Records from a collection
________________
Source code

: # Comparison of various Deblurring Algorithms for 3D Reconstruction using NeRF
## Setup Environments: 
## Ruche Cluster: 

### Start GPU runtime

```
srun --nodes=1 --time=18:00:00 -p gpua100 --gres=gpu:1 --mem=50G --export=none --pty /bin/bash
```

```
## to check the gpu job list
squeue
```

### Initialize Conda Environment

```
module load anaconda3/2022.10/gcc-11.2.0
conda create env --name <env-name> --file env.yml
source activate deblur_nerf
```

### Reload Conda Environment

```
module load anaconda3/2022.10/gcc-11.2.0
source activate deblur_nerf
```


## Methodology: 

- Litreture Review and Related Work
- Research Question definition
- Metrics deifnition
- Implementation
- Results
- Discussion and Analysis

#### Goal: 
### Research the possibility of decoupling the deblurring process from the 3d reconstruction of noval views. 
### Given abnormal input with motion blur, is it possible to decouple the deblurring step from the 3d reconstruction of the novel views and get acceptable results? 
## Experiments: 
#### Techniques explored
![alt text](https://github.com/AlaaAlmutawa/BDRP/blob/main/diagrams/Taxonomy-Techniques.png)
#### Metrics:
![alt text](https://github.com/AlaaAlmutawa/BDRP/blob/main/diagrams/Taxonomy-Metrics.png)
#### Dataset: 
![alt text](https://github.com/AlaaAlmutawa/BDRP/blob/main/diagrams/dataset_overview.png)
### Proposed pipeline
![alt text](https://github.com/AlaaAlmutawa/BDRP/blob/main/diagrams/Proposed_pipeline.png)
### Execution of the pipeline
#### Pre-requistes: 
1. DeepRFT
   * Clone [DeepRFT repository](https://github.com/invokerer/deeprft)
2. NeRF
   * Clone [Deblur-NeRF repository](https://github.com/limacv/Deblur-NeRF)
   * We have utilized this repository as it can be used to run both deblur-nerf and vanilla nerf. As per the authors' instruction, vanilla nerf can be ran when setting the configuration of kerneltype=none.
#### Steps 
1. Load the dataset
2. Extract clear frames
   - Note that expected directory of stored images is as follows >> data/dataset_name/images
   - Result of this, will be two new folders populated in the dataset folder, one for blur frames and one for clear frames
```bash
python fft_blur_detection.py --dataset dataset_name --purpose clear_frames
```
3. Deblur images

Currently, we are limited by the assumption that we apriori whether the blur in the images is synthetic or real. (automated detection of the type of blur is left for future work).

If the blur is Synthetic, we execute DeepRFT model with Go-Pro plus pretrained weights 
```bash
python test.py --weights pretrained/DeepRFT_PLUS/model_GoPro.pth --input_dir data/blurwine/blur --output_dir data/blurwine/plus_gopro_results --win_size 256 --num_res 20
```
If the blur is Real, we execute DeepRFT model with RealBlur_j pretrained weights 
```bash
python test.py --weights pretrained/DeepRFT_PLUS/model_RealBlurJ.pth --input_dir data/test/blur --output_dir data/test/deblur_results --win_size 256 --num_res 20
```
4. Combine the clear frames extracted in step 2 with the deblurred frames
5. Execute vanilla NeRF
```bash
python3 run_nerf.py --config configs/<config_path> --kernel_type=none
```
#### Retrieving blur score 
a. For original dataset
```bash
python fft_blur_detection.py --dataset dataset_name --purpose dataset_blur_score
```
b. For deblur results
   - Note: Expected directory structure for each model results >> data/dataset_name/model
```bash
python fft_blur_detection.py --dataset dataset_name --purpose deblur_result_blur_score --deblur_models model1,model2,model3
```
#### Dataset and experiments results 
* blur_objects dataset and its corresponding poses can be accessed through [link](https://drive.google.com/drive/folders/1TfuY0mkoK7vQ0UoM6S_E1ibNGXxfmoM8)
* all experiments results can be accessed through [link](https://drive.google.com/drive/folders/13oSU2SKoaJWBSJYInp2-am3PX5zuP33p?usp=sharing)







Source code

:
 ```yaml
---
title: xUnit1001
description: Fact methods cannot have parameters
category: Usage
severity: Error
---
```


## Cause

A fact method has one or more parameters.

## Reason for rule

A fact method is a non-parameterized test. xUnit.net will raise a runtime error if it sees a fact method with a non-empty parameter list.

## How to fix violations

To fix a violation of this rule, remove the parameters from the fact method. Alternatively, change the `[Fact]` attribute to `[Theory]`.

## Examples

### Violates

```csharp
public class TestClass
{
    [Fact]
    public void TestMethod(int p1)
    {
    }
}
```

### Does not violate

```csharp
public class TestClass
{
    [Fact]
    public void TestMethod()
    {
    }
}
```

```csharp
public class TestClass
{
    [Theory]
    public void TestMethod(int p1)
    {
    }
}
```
________________
• Your objective:
The required answer is the line with "### Does not violate" plus every line after it to the end of the entries above, transcribed exactly.

• Written answer:
### Does not violate

```csharp
public class TestClass
{
    [Fact]
    public void TestMethod()
    {
    }
}
```

```csharp
public class TestClass
{
    [Theory]
    public void TestMethod(int p1)
    {
    }
}
```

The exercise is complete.